1 files changed, 42 insertions, 66 deletions

diff --git a/system/doc/efficiency_guide/myths.xml b/system/doc/efficiency_guide/myths.xml
index 5d3ad78b23..778cd06c09 100644
--- a/system/doc/efficiency_guide/myths.xml
+++ b/system/doc/efficiency_guide/myths.xml
@@ -24,7 +24,7 @@
   The Initial Developer of the Original Code is Ericsson AB.
     </legalnotice>
 
-    <title>The Eight Myths of Erlang Performance</title>
+    <title>The Seven Myths of Erlang Performance</title>
     <prepared>Bjorn Gustavsson</prepared>
     <docno></docno>
     <date>2007-11-10</date>
@@ -35,80 +35,33 @@
   <marker id="myths"></marker>
   <p>Some truths seem to live on well beyond their best-before date,
   perhaps because "information" spreads faster from person-to-person
-  than a single release note that says, for example, that funs
-  have become faster.</p>
+  than a single release note that says, for example, that body-recursive
+  calls have become faster.</p>
 
   <p>This section tries to kill the old truths (or semi-truths) that have
   become myths.</p>
 
   <section>
-    <title>Myth: Funs are Slow</title>
-    <p>Funs used to be very slow, slower than <c>apply/3</c>.
-    Originally, funs were implemented using nothing more than
-    compiler trickery, ordinary tuples, <c>apply/3</c>, and a great
-    deal of ingenuity.</p>
-
-    <p>But that is history.
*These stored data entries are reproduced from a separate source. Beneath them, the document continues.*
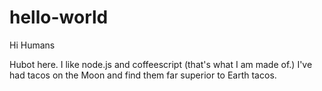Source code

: # hello-world

Hi Humans

Hubot here. I like node.js and coffeescript (that's what I am made of.)
I've had tacos on the Moon and find them far superior to Earth tacos.
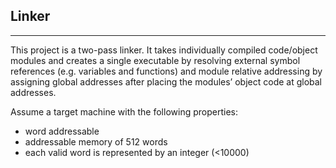 ## Linker

---

This project is a two-pass linker. It takes individually compiled code/object modules and creates a single executable by resolving external symbol references (e.g. variables and functions) and module relative addressing by assigning global addresses after placing the modules’ object code at global addresses.

Assume a target machine with the following properties:

- word addressable
- addressable memory of 512 words
- each valid word is represented by an integer (<10000)
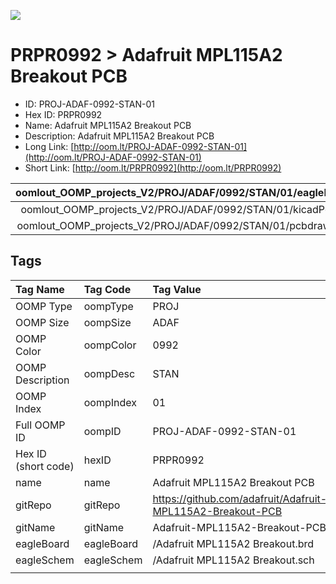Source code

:


  
![][im]
# PRPR0992 > Adafruit MPL115A2 Breakout PCB

- ID: PROJ-ADAF-0992-STAN-01
- Hex ID: PRPR0992
- Name: Adafruit MPL115A2 Breakout PCB
- Description: Adafruit MPL115A2 Breakout PCB
- Long Link: [http://oom.lt/PROJ-ADAF-0992-STAN-01](http://oom.lt/PROJ-ADAF-0992-STAN-01)
- Short Link: [http://oom.lt/PRPR0992](http://oom.lt/PRPR0992)
  

|oomlout_OOMP_projects_V2/PROJ/ADAF/0992/STAN/01/eagleImage.png|oomlout_OOMP_projects_V2/PROJ/ADAF/0992/STAN/01/eagleSchemImage.png|oomlout_OOMP_projects_V2/PROJ/ADAF/0992/STAN/01/kicadPcb3dFront.png|oomlout_OOMP_projects_V2/PROJ/ADAF/0992/STAN/01/kicadPcb3dBack.png|
| :---: | :---: | :---: | :---: |
|oomlout_OOMP_projects_V2/PROJ/ADAF/0992/STAN/01/kicadPcb3d.png|oomlout_OOMP_projects_V2/PROJ/ADAF/0992/STAN/01/bomBack.png|oomlout_OOMP_projects_V2/PROJ/ADAF/0992/STAN/01/bomFront.png|oomlout_OOMP_projects_V2/PROJ/ADAF/0992/STAN/01/pcbdraw.svg|
|oomlout_OOMP_projects_V2/PROJ/ADAF/0992/STAN/01/pcbdrawBack.svg||||

## Tags
  

|Tag Name|Tag Code|Tag Value|
| :--- | :--- | :--- |
|OOMP Type|oompType|PROJ|
|OOMP Size|oompSize|ADAF|
|OOMP Color|oompColor|0992|
|OOMP Description|oompDesc|STAN|
|OOMP Index|oompIndex|01|
|Full OOMP ID|oompID|PROJ-ADAF-0992-STAN-01|
|Hex ID (short code)|hexID|PRPR0992|
|name|name|Adafruit MPL115A2 Breakout PCB|
|gitRepo|gitRepo|https://github.com/adafruit/Adafruit-MPL115A2-Breakout-PCB|
|gitName|gitName|Adafruit-MPL115A2-Breakout-PCB|
|eagleBoard|eagleBoard|/Adafruit MPL115A2 Breakout.brd|
|eagleSchem|eagleSchem|/Adafruit MPL115A2 Breakout.sch|
||||



[im]: PROJ/ADAF/0992/STAN/01/kicadPcb3d_450.png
Funs was given its own data type
-    in R6B and was further optimized in R7B.
-    Now the cost for a fun call falls roughly between the cost for a call
-    to a local function and <c>apply/3</c>.</p>
-  </section>
-
-  <section>
-    <title>Myth: List Comprehensions are Slow</title>
-
-    <p>List comprehensions used to be implemented using funs, and in the
-    old days funs were indeed slow.</p>
-
-    <p>Nowadays, the compiler rewrites list comprehensions into an ordinary
-    recursive function. Using a tail-recursive function with
-    a reverse at the end would be still faster. Or would it?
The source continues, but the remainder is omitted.